"Attraction but not love," I suggested.

"Sure," she said, smiling brilliantly and getting the hint.

"Affection but not emotion?"

"Yes. You're getting it!"

"Faith but not-"

She cut me off. "Damn it, Jay, you've lost it again. THINK!"

I scowled. It just didn't make any sense! "Think? I've been trying to do just that for the last hour and it's apparently not helping." I took another stab at it. "Frustrated but not bitter?"

She laughed. "You are so damn lucky, but you're still not getting it. You're overthinking it. It's 'bitter but not frustrated.' I'll invert it if you get it wrong."

"But if I got it," I countered, "how can you say I'm not getting it?"

She shrugged. "If you got it, you'd get it every time. I can see the pattern you're using and that's not it. It's amazing that you're so lucky with it, though."

I sat back, dejected. "Riddles but no answers."

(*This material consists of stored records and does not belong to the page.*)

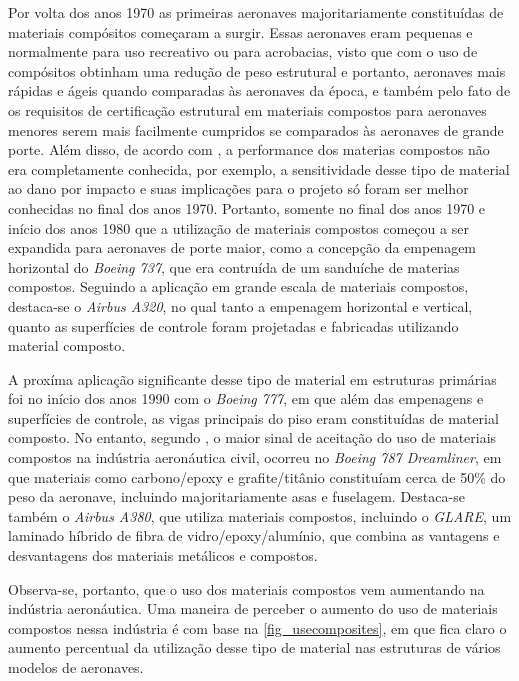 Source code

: Por volta dos anos 1970 as primeiras aeronaves majoritariamente constituídas de materiais compósitos começaram a surgir. Essas aeronaves eram pequenas e normalmente para uso recreativo ou para acrobacias, visto que com o uso de compósitos obtinham uma redução de peso estrutural e portanto, aeronaves mais rápidas e ágeis quando comparadas às aeronaves da época, e também pelo fato de os requisitos de certificação estrutural em materiais compostos para aeronaves menores serem mais facilmente cumpridos se comparados às aeronaves de grande porte. Além disso, de acordo com \cite{kassapoglou2013design}, a performance dos materias compostos não era completamente conhecida, por exemplo, a sensitividade desse tipo de material ao dano por impacto e suas implicações para o projeto só foram ser melhor conhecidas no final dos anos 1970. Portanto, somente no final dos anos 1970 e início dos anos 1980 que a utilização de materiais compostos começou a ser expandida para aeronaves de porte maior, como a concepção da empenagem horizontal do \emph{Boeing 737}, que era contruída de um sanduíche de materias compostos. Seguindo a aplicação em grande escala de materiais compostos, destaca-se o \emph{Airbus A320}, no qual tanto a empenagem horizontal e vertical, quanto as superfícies de controle foram projetadas e fabricadas utilizando material composto.

A proxíma aplicação significante desse tipo de material em estruturas primárias foi no início dos anos 1990 com o \emph{Boeing 777}, em que além das empenagens e superfícies de controle, as vigas principais do piso eram constituídas de material composto.
No entanto, segundo \cite{daniel2006engineering}, o maior sinal de aceitação do uso de materiais compostos na indústria aeronáutica civil, ocorreu no \emph{Boeing 787 Dreamliner}, em que materiais como carbono/epoxy e grafite/titânio constituíam cerca de 50\% do peso da aeronave, incluindo majoritariamente asas e fuselagem. Destaca-se também o \emph{Airbus A380}, que utiliza materiais compostos, incluindo o \emph{GLARE}, um laminado híbrido de fibra de vidro/epoxy/alumínio, que combina as vantagens e desvantagens dos materiais metálicos e compostos.

Observa-se, portanto, que o uso dos materiais compostos vem aumentando na indústria aeronáutica. Uma maneira de perceber o aumento do uso de materiais compostos nessa indústria é com base na \autoref{fig_usecomposites}, em que fica claro o aumento percentual da utilização desse tipo de material nas estruturas de vários modelos de aeronaves.

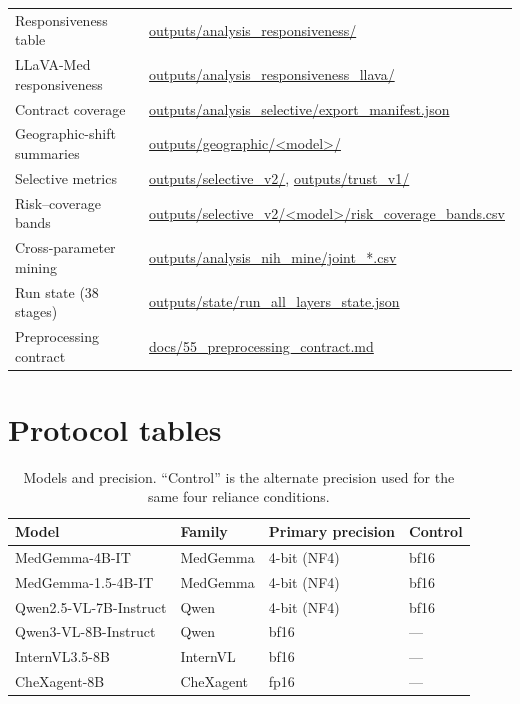 \begin{table}[H]
\begin{tabular}{ll}
Responsiveness table & \url{outputs/analysis_responsiveness/} \\
LLaVA-Med responsiveness & \url{outputs/analysis_responsiveness_llava/} \\
Contract coverage & \url{outputs/analysis_selective/export_manifest.json} \\
Geographic-shift summaries & \url{outputs/geographic/<model>/} \\
Selective metrics & \url{outputs/selective_v2/}, \url{outputs/trust_v1/} \\
Risk--coverage bands & \url{outputs/selective_v2/<model>/risk_coverage_bands.csv} \\
Cross-parameter mining & \url{outputs/analysis_nih_mine/joint_*.csv} \\
Run state (38 stages) & \url{outputs/state/run_all_layers_state.json} \\
Preprocessing contract & \url{docs/55_preprocessing_contract.md} \\
\bottomrule
\end{tabular}
\end{table}

\section{Protocol tables}
\label{app:protocol}

\begin{table}[H]
\centering
\small
\caption{Models and precision. ``Control'' is the alternate precision used for the same four reliance conditions.}
\label{tab:models}
\begin{tabular}{llll}
\toprule
Model & Family & Primary precision & Control \\
\midrule
MedGemma-4B-IT & MedGemma & 4-bit (NF4) & bf16 \\
MedGemma-1.5-4B-IT & MedGemma & 4-bit (NF4) & bf16 \\
Qwen2.5-VL-7B-Instruct & Qwen & 4-bit (NF4) & bf16 \\
Qwen3-VL-8B-Instruct & Qwen & bf16 & --- \\
InternVL3.5-8B & InternVL & bf16 & --- \\
CheXagent-8B & CheXagent & fp16 & --- \\
\bottomrule
\end{tabular}
\end{table}

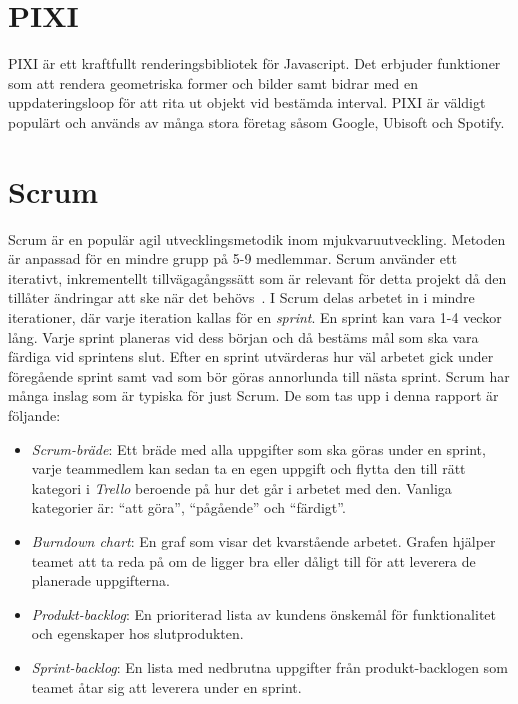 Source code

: \section{PIXI}
PIXI är ett kraftfullt renderingsbibliotek för Javascript. Det erbjuder funktioner som att rendera geometriska former och bilder samt bidrar med en uppdateringsloop för att rita ut objekt vid bestämda interval. PIXI är väldigt populärt och används av många stora företag såsom Google, Ubisoft och Spotify.~\cite{Pixi}

\section{Scrum}
\label{theory:scrum}
Scrum är en populär agil utvecklingsmetodik inom mjukvaruutveckling. Metoden är anpassad för en mindre grupp på 5-9 medlemmar. Scrum använder ett iterativt, inkrementellt tillvägagångssätt som är relevant för detta projekt då den tillåter ändringar att ske när det behövs~\cite{TheScrum}. I Scrum delas arbetet in i mindre iterationer, där varje iteration kallas för en \textit{sprint}. En sprint kan vara 1-4 veckor lång. Varje sprint planeras vid dess början och då bestäms mål som ska vara färdiga vid sprintens slut. Efter en sprint utvärderas hur väl arbetet gick under föregående sprint samt vad som bör göras annorlunda till nästa sprint. Scrum har många inslag som är typiska för just Scrum. De som tas upp i denna rapport är följande:

\begin{itemize}
	\item \textit{Scrum-bräde}: Ett bräde med alla uppgifter som ska göras under en sprint, varje teammedlem kan sedan ta en egen uppgift och flytta den till rätt kategori i \textit{Trello} beroende på hur det går i arbetet med den. Vanliga kategorier är: ``att göra'', ``pågående'' och ``färdigt''.

	\item \textit{Burndown chart}: En graf som visar det kvarstående arbetet. Grafen hjälper teamet att ta reda på om de ligger bra eller dåligt till för att leverera de planerade uppgifterna.

	\item \textit{Produkt-backlog}: En prioriterad lista av kundens önskemål för funktionalitet och egenskaper hos slutprodukten.

	\item \textit{Sprint-backlog}: En lista med nedbrutna uppgifter från produkt-backlogen som teamet åtar sig att leverera under en sprint.

\end{itemize}

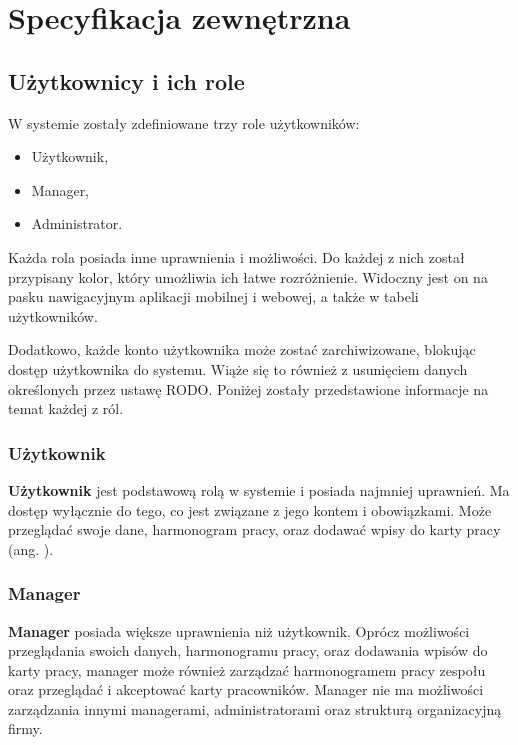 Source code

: \chapter{Specyfikacja zewnętrzna}
\label{ch:04}

\section{Użytkownicy i ich role}

W systemie zostały zdefiniowane trzy role użytkowników:

\begin{itemize}
    \item Użytkownik,
    \item Manager,
    \item Administrator.
\end{itemize}

Każda rola posiada inne uprawnienia i możliwości. Do każdej z nich został przypisany kolor, który umożliwia ich łatwe rozróżnienie. Widoczny jest on na pasku nawigacyjnym aplikacji mobilnej i webowej, a także w tabeli użytkowników.

Dodatkowo, każde konto użytkownika może zostać zarchiwizowane, blokując dostęp użytkownika do systemu. Wiąże się to również z usunięciem danych określonych przez ustawę RODO. Poniżej zostały przedstawione informacje na temat każdej z ról.


\subsection{Użytkownik}

\textbf{Użytkownik} jest podstawową rolą w systemie i posiada najmniej uprawnień. Ma dostęp wyłącznie do tego, co jest związane z jego kontem i obowiązkami. Może przeglądać swoje dane, harmonogram pracy, oraz dodawać wpisy do karty pracy (ang. ).

\subsection{Manager}

\textbf{Manager} posiada większe uprawnienia niż użytkownik. Oprócz możliwości przeglądania swoich danych, harmonogramu pracy, oraz dodawania wpisów do karty pracy, manager może również zarządzać harmonogramem pracy zespołu oraz przeglądać i akceptować karty pracowników. Manager nie ma możliwości zarządzania innymi managerami, administratorami oraz strukturą organizacyjną firmy.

"You're toying with me, right?"

"No," I almost shouted. "I just don't get it! That last was cynicism."

"Well, it was right."

"ARRRRGH!"

Normally I'm good at riddles and puzzles of most types. When I was a kid I had this unique gift for picking out and unraveling patterns and themes, like Colin Laney in William Gibson's "Idoru." This is why it's so easy for me to come up with metaphors when I'm trying to explain something to people and they're just not getting the basic concept from my own perspective. We speak in metaphors so much, as a species, and we never really notice it. We take words for granted as having a meaning at face value, but not looking into their depth and realizing the hidden pearls within. In the Baha'i Faith, it is a common sort of cliché, first uttered by the founder's son, Abdu'l-Baha, that every word has "seventy-plus-two meanings." Seventy-two meanings for each word in any language or just for the Persian languages? This is a question I wish someone had bothered to ask him when he was still alive. He probably would've answered with a cryptic, "Yes." But, then again, that's what religious leaders do, right? They mystify people.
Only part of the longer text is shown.